## Work item
Reproduce the listing below exactly, except for its pictures.

==============================

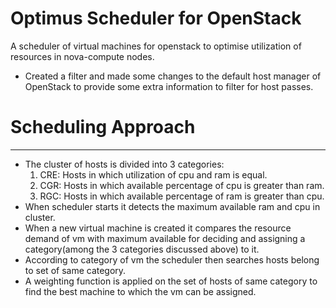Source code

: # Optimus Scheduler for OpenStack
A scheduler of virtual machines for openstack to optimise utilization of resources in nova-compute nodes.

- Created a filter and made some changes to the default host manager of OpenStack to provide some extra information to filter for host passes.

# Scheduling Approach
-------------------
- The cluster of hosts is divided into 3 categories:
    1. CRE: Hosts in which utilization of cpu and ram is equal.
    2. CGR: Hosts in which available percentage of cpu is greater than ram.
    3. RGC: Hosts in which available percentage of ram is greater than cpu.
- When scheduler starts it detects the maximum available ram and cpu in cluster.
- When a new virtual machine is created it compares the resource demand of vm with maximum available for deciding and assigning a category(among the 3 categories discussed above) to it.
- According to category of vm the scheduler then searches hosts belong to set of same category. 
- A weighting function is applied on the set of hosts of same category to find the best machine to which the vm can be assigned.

==============================

## Result of this exercise
Source code

: # Optimus Scheduler for OpenStack
A scheduler of virtual machines for openstack to optimise utilization of resources in nova-compute nodes.

- Created a filter and made some changes to the default host manager of OpenStack to provide some extra information to filter for host passes.

# Scheduling Approach
-------------------
- The cluster of hosts is divided into 3 categories:
    1. CRE: Hosts in which utilization of cpu and ram is equal.
    2. CGR: Hosts in which available percentage of cpu is greater than ram.
    3. RGC: Hosts in which available percentage of ram is greater than cpu.
- When scheduler starts it detects the maximum available ram and cpu in cluster.
- When a new virtual machine is created it compares the resource demand of vm with maximum available for deciding and assigning a category(among the 3 categories discussed above) to it.
- According to category of vm the scheduler then searches hosts belong to set of same category. 
- A weighting function is applied on the set of hosts of same category to find the best machine to which the vm can be assigned.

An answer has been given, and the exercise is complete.